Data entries
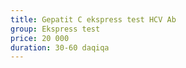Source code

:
 ```yaml
---
title: Gepatit C ekspress test HCV Ab
group: Ekspress test
price: 20 000
duration: 30-60 daqiqa
---
```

# [PROBLEM TO WORK ON]
Each line of the data needs to be output exactly, with any image excluded.

# [RESULT FOR THIS TASK]
Source code

:
 ```yaml
---
title: Gepatit C ekspress test HCV Ab
group: Ekspress test
price: 20 000
duration: 30-60 daqiqa
---
```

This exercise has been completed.